The food labeling bills have to do with “meat”, “milk”, and “cheese” made from plants. All three bills have passed the Assembly with bi-partisan support. Two of the bills were recommended out of the Senate Committee with an 8 – 0 vote and the third with a 7-1 vote. They all seem to have great support from agricultural and food organizations within Wisconsin. Of interest, they are all opposed by the California-based Plant Based Food Association. They are in accordance with currently unenforced US Food & Drug Administration regulations.
Let us look at the bare basics and start with definitions. Meat is defined as flesh of an animal used as food. Milk is defined as an opaque white fluid rich in fat and protein secreted be female mammals for the nourishment of their young. Cheese is defined as a food made from the pressed curds of milk.
How can any items made from plants be labeled meat, milk, or cheese? There must be a “Truth in Labeling” Law that applies.
I speak from experience. My 21-year career in the active US Army was in Subsistence Contract Quality Assurance (short name: “Food Inspection”).
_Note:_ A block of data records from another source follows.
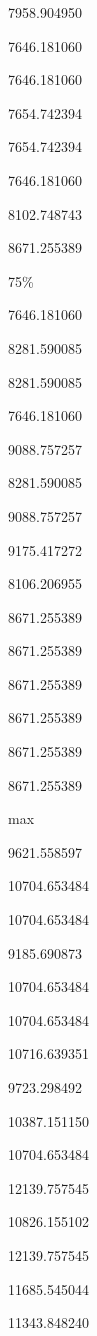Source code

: \documentclass[
]{article}
\begin{document}
7958.904950

7646.181060

7646.181060

7654.742394

7654.742394

7646.181060

8102.748743

8671.255389

75\%

7646.181060

8281.590085

8281.590085

7646.181060

9088.757257

8281.590085

9088.757257

9175.417272

8106.206955

8671.255389

8671.255389

8671.255389

8671.255389

8671.255389

8671.255389

max

9621.558597

10704.653484

10704.653484

9185.690873

10704.653484

10704.653484

10716.639351

9723.298492

10387.151150

10704.653484

12139.757545

10826.155102

12139.757545

11685.545044

11343.848240
\end{document}
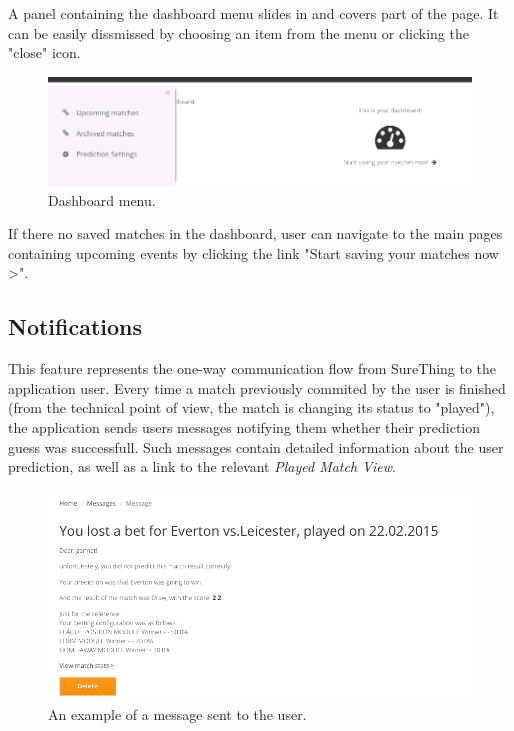 A panel containing the dashboard menu slides in and covers part of the page. It can be easily dissmissed by choosing an item from the menu or clicking the "close" icon.

\begin{figure}[H]
	\begin{center}
		\includegraphics[width=.90\textwidth]{impl/images/dashboardMenu}
		\caption{Dashboard menu.} \label{fig:using: dashboardmenu}
	\end{center}
\end{figure}

If there no saved matches in the dashboard, user can navigate to the main pages containing upcoming events by clicking the link "Start saving your matches now >".

\subsection{Notifications}
\label{subsec:notifications}
This feature represents the one-way communication flow from SureThing to the application user. Every time a match previously commited by the user is finished (from the technical point of view, the match is changing its status to "played"), the application sends users messages notifying them whether their prediction guess was successfull. Such messages contain detailed information about the user prediction, as well as a link to the relevant \emph{Played Match View}.

\begin{figure}[H]
	\begin{center}
		\includegraphics[width=.90\textwidth]{impl/images/message}
		\caption{An example of a message sent to the user.} \label{fig:using: message}
	\end{center}
\end{figure}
Since then I have added several lines to my resume relative to food service, food safety, and food sanitation to include a leadership role in a state-wide professional organization and a brief time as adjunct instructor for the US Army’s Quartermaster School.
Early in my career there was heated discussion involving cream (a dairy product) and crème (a non-dairy product) to include the proper handling and storage requirements for each. Then there was a contract of several thousand pounds of pure ground beef that was considered adulterated because it had a soy supplement food additive which was neither contracted for nor labeled as such. My third example was a contract for “100% ground beef” and in smaller print “100% of the beef”. It was “recommended rejection” for two reasons: (1) the prime cuts were removed from the raw beef leaving only the cheaper cuts for grinding (not 100% of the beef), and (2) special herbs and spices were added to enhance the flavor since the tasty prime cuts had been removed (not 100% beef).
If these proposed laws are unconstitutional because of the 1st Amendment, then I have two questions.
How can any number of adjectives in front of the words meat, milk, or cheese change the fact that the item is still not meat, milk, or cheese?
Does this mean I can put any number of adjectives in front of a personal name or professional title and not worry about libel and slander because of 1st Amendment protection?
These three bills have passed the Wisconsin Assembly but not the State Senate so please communicate with Sen Pfaff (D-32), Sen Testin (R-24), Sen Marklein (R-17th) or your own State Senator and ask for a “yes” vote on Senate Bills 81, 82, & 83. Explain to them that no number of adjectives can change the definition of meat, milk, or cheese. Then, when passed, pray the Governor will sign this bipartisan legislation as we all know his record on legislation supported by the majority party.